Is It Any Good? It’s a very expensive B-movie.  If that’s your idea of “good” then sure, it’s got it’s moments, though they’re all loaded into the second half of the film.  It takes an inordinate length of time to arrive at the moment where we get some Venom action, and everything before it is completely bog-standard back-story and set-up that could have been covered in about ten minutes (if that). It’s about forty-five minutes to an hour in before we even get a proper action sequence, which is a bit of a problem in an alleged action movie, and all the vamping to get us to that point just can’t hold the attention.  Once Venom actually deigns to turn up things get much better, and the second half of the film, while goofy in the extreme, at least manages to hit “entertaining” with a degree of consistency, though often because it wanders into misconceived rather than always being “good”. Hardy, it turns out, is a surprisingly great light-comic actor, and his interactions with the goo inside him provide a lot of the best moments in the film. There’s a few decent effects sequences especially when the Venom symboite is being “ripped off” Brock, though there’s a lot of eye-rolling moments as well, As with all (well, some) of the best B-movies, when Venom is at its most effective it’s striking a good balance between comedy, action and thrills, though when its at its worst it’s all hacky dialogue, a fiancee you couldn’t care less about and too-on-the-nose swipes at topicality (the Drake-as-corporate-bad-guy material is especially lamentable). The ending – a big rocket blows up – is openly laughable and also marks the point where the special effects and/or budget can clearly no longer keep up with the script, and it all ends in a predictable big explosion, the bad guy getting his just deserts and that cue-for-a-sequel.  Often cheesy, occasionally good, frequently baffling, Venom never manages to settle into a groove and as a result comes across as scattershot and incomplete.
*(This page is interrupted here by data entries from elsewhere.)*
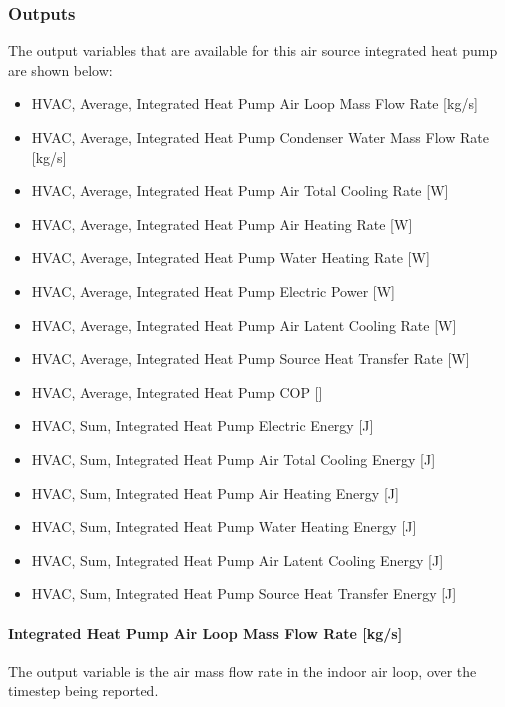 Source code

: \subsubsection{Outputs}\label{outputs-011}

The output variables that are available for this air source integrated heat pump are shown below:

\begin{itemize}
\item
  HVAC, Average, Integrated Heat Pump Air Loop Mass Flow Rate {[}kg/s{]}
\item
  HVAC, Average, Integrated Heat Pump Condenser Water Mass Flow Rate {[}kg/s{]}
\item
  HVAC, Average, Integrated Heat Pump Air Total Cooling Rate {[}W{]}
\item
  HVAC, Average, Integrated Heat Pump Air Heating Rate {[}W{]}
\item
  HVAC, Average, Integrated Heat Pump Water Heating Rate {[}W{]}
\item
  HVAC, Average, Integrated Heat Pump Electric Power {[}W{]}
\item
  HVAC, Average, Integrated Heat Pump Air Latent Cooling Rate {[}W{]}
\item
  HVAC, Average, Integrated Heat Pump Source Heat Transfer Rate {[}W{]}
 \item
  HVAC, Average, Integrated Heat Pump COP {[}{]}
 \item
  HVAC, Sum, Integrated Heat Pump Electric Energy {[}J{]}
 \item
  HVAC, Sum, Integrated Heat Pump Air Total Cooling Energy {[}J{]}
  \item
  HVAC, Sum, Integrated Heat Pump Air Heating Energy {[}J{]}
\item
  HVAC, Sum, Integrated Heat Pump Water Heating Energy {[}J{]}
 \item
  HVAC, Sum, Integrated Heat Pump Air Latent Cooling Energy {[}J{]}
 \item
  HVAC, Sum, Integrated Heat Pump Source Heat Transfer Energy {[}J{]}

\end{itemize}

\paragraph{Integrated Heat Pump Air Loop Mass Flow Rate {[}kg/s{]}}\label{Out-Air-Loop-Flow-Rate-ASIHP}
The output variable is the air mass flow rate in the indoor air loop, over the timestep being reported.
How Many Of These Did You Watch? I’ve seen all the Marvel movies.  Yeah, yeah.

Would You Recommend It? It’s not the worst two hours of my life I’ve ever spent and there are moments here which suggest there could be a really great Venom movie, but this isn’t it.  Hardy’s great, and I’d gladly watch a second Venom with him where the film just gets on with the business of having them fight crime or getting into adventures or whatever. That’s not what we get here though, and endless reams of back-story and exposition badly weigh down a film that just doesn’t need it. As Drake’s fiancee, Michelle Williams is incredibly bland and essentially exists for no other reason that to provide a bit of exposition via some papers she has on Drake. There’s no sense of a relationship between her and Brock that exists outside the confines of a plot delivery mechanism, though Williams isn’t exactly helped by clunky dialogue that sounds like it’s been workshopped a dozen times rather than, you know, something someone might actually say. When the film does gain a sense of momentum in the second half it’s often very watchable, though that does come with the caveat that some of that watchability comes from it dipping into MST3K/Rifftrax territory, though a few compelling moments do manage to peek out – Brock being forcibly separated from the symbiote works well, and, obvious though it is, the extent of Drake’s human experiments provide the odd nasty moment. But this is still an incoherent movie that can’t pick a tone or style and stick with it, and the end result is a blur where everything and anything gets thrown at the screen to see what sticks. The surprise is that any of it does. Given this film’s unexpected success it seems all-but-inevitable there will be a sequel that the final scene so badly wants, so let’s hope the lessons are learned from this movie and we actually get something where “entertaining” is the aim, not an apparently-unintended side-effect.

Scores On The Doors? 6/10  And most of that is for Hardy.